Para comprovar a “toxicidade” do erro encontrado nesta palavra, os investigadores introduziram a sequência alterada num embrião do peixe-zebra (um modelo animal frequentemente usado em estudos genéticos). “O que vimos foi o aparecimento de malformações graves e uma baixa taxa de sobrevivência dos embriões, o que provou que a sequência era tóxica.”

Aliás, segundo concluíram, o “erro” pode até agravar-se em determinadas situações. Por exemplo, quando esta mutação é transmitida aos filhos (e há 50% de probabilidade de acontecer), o tamanho da sequência alterada aumenta, sobretudo se o portador da doença for o pai. E quando o “erro” é maior, os sintomas da doença são mais precoces e mais graves, concluíram ainda.

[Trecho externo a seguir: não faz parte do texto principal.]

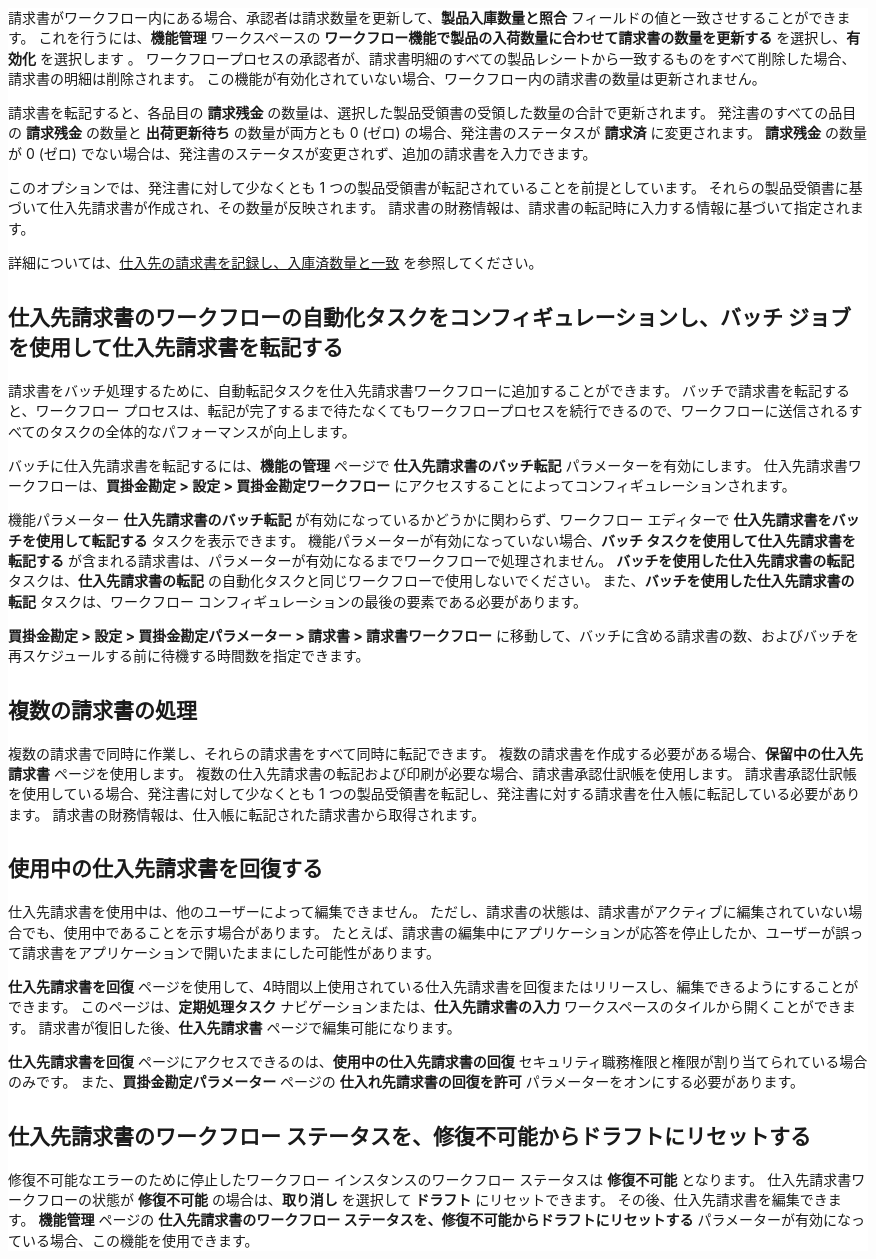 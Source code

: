 請求書がワークフロー内にある場合、承認者は請求数量を更新して、**製品入庫数量と照合** フィールドの値と一致させすることができます。 これを行うには、**機能管理** ワークスペースの **ワークフロー機能で製品の入荷数量に合わせて請求書の数量を更新する** を選択し、**有効化** を選択します 。 ワークフロープロセスの承認者が、請求書明細のすべての製品レシートから一致するものをすべて削除した場合、請求書の明細は削除されます。 この機能が有効化されていない場合、ワークフロー内の請求書の数量は更新されません。

請求書を転記すると、各品目の **請求残金** の数量は、選択した製品受領書の受領した数量の合計で更新されます。 発注書のすべての品目の **請求残金** の数量と **出荷更新待ち** の数量が両方とも 0 (ゼロ) の場合、発注書のステータスが **請求済** に変更されます。 **請求残金** の数量が 0 (ゼロ) でない場合は、発注書のステータスが変更されず、追加の請求書を入力できます。

このオプションでは、発注書に対して少なくとも 1 つの製品受領書が転記されていることを前提としています。 それらの製品受領書に基づいて仕入先請求書が作成され、その数量が反映されます。 請求書の財務情報は、請求書の転記時に入力する情報に基づいて指定されます。

詳細については、[仕入先の請求書を記録し、入庫済数量と一致](../accounts-payable/tasks/record-vendor-invoice-match-against-received-quantity.md) を参照してください。

## <a name="configure-an-automated-task-for-vendor-invoice-workflow-to-post-the-vendor-invoice-using-a-batch-job"></a>仕入先請求書のワークフローの自動化タスクをコンフィギュレーションし、バッチ ジョブを使用して仕入先請求書を転記する

請求書をバッチ処理するために、自動転記タスクを仕入先請求書ワークフローに追加することができます。 バッチで請求書を転記すると、ワークフロー プロセスは、転記が完了するまで待たなくてもワークフロープロセスを続行できるので、ワークフローに送信されるすべてのタスクの全体的なパフォーマンスが向上します。

バッチに仕入先請求書を転記するには、**機能の管理** ページで **仕入先請求書のバッチ転記** パラメーターを有効にします。 仕入先請求書ワークフローは、**買掛金勘定 > 設定 > 買掛金勘定ワークフロー** にアクセスすることによってコンフィギュレーションされます。

機能パラメーター **仕入先請求書のバッチ転記** が有効になっているかどうかに関わらず、ワークフロー エディターで **仕入先請求書をバッチを使用して転記する** タスクを表示できます。 機能パラメーターが有効になっていない場合、**バッチ タスクを使用して仕入先請求書を転記する** が含まれる請求書は、パラメーターが有効になるまでワークフローで処理されません。 **バッチを使用した仕入先請求書の転記** タスクは、**仕入先請求書の転記** の自動化タスクと同じワークフローで使用しないでください。 また、**バッチを使用した仕入先請求書の転記** タスクは、ワークフロー コンフィギュレーションの最後の要素である必要があります。

**買掛金勘定 > 設定 > 買掛金勘定パラメーター > 請求書 > 請求書ワークフロー** に移動して、バッチに含める請求書の数、およびバッチを再スケジュールする前に待機する時間数を指定できます。 

## <a name="working-with-multiple-invoices"></a>複数の請求書の処理

複数の請求書で同時に作業し、それらの請求書をすべて同時に転記できます。 複数の請求書を作成する必要がある場合、**保留中の仕入先請求書** ページを使用します。 複数の仕入先請求書の転記および印刷が必要な場合、請求書承認仕訳帳を使用します。 請求書承認仕訳帳を使用している場合、発注書に対して少なくとも 1 つの製品受領書を転記し、発注書に対する請求書を仕入帳に転記している必要があります。 請求書の財務情報は、仕入帳に転記された請求書から取得されます。

## <a name="recovering-vendor-invoices-that-are-being-used"></a>使用中の仕入先請求書を回復する

仕入先請求書を使用中は、他のユーザーによって編集できません。 ただし、請求書の状態は、請求書がアクティブに編集されていない場合でも、使用中であることを示す場合があります。 たとえば、請求書の編集中にアプリケーションが応答を停止したか、ユーザーが誤って請求書をアプリケーションで開いたままにした可能性があります。

**仕入先請求書を回復** ページを使用して、4時間以上使用されている仕入先請求書を回復またはリリースし、編集できるようにすることができます。 このページは、**定期処理タスク** ナビゲーションまたは、**仕入先請求書の入力** ワークスペースのタイルから開くことができます。 請求書が復旧した後、**仕入先請求書** ページで編集可能になります。

**仕入先請求書を回復** ページにアクセスできるのは、**使用中の仕入先請求書の回復** セキュリティ職務権限と権限が割り当てられている場合のみです。 また、**買掛金勘定パラメーター** ページの **仕入れ先請求書の回復を許可** パラメーターをオンにする必要があります。

## <a name="resetting-the-workflow-status-for-vendor-invoices-from-unrecoverable-to-draft"></a>仕入先請求書のワークフロー ステータスを、修復不可能からドラフトにリセットする

修復不可能なエラーのために停止したワークフロー インスタンスのワークフロー ステータスは **修復不可能** となります。 仕入先請求書ワークフローの状態が **修復不可能** の場合は、**取り消し** を選択して **ドラフト** にリセットできます。 その後、仕入先請求書を編集できます。 **機能管理** ページの **仕入先請求書のワークフロー ステータスを、修復不可能からドラフトにリセットする** パラメーターが有効になっている場合、この機能を使用できます。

Os investigadores acompanharam três grandes famílias e três mais pequenas do Sul de Portugal, particularmente da região do Alentejo, onde foram identificados 41 doentes. “O acompanhamento destas famílias foi essencial para perceber os efeitos da doença de geração para geração”, refere (...) Isabel Silveira. A frequência desta doença rara é elevada no Sul do país mas a cientista acredita que “a causa genética agora descrita poderá estar também na origem da condição clínica de indivíduos de famílias de outras origens geográficas, nomeadamente algumas famílias espanholas que clinicamente estavam descritos como possuindo a SCA37, mas cuja causa genética ainda não é conhecida”.

O estudo, explica a cientista, permitiu o desenvolvimento de um novo teste genético que deverá “alargar as possibilidades de diagnóstico e aconselhamento genético a familiares mesmo antes dos sintomas da doença aparecerem”. Abre-se também a possibilidade de usar este conhecimento sobre a mutação para futuro diagnóstico genético pré-implantatório que poderia permitir escolher os embriões saudáveis e evitar o desenvolvimento da doença.

Mas, para já, o próximo passo é tentar reparar o erro em doentes, encontrando soluções que permitam (pelo menos) abrandar a progressão da doença. “Vamos tentar perceber de que forma esta alteração causa esta toxicidade, porque ainda desconhecemos o mecanismo, e vamos também tentar ver se encontramos alguma biomolécula capaz de bloquear este erro. Vamos primeiro fazer experiências com linhas celulares e peixes-zebra. Isso é fundamental para encontrar alvos para o tratamento.” Ou seja, é necessário perceber como é que este “erro” funciona, que mecanismos e efeitos são desencadeados e como isso acontece, para depois bloquear as letras que estão a mais neste gene e fazer com que o nosso organismo leia aqui (no gene DAB1) uma palavra bem escrita, sem elementos tóxicos.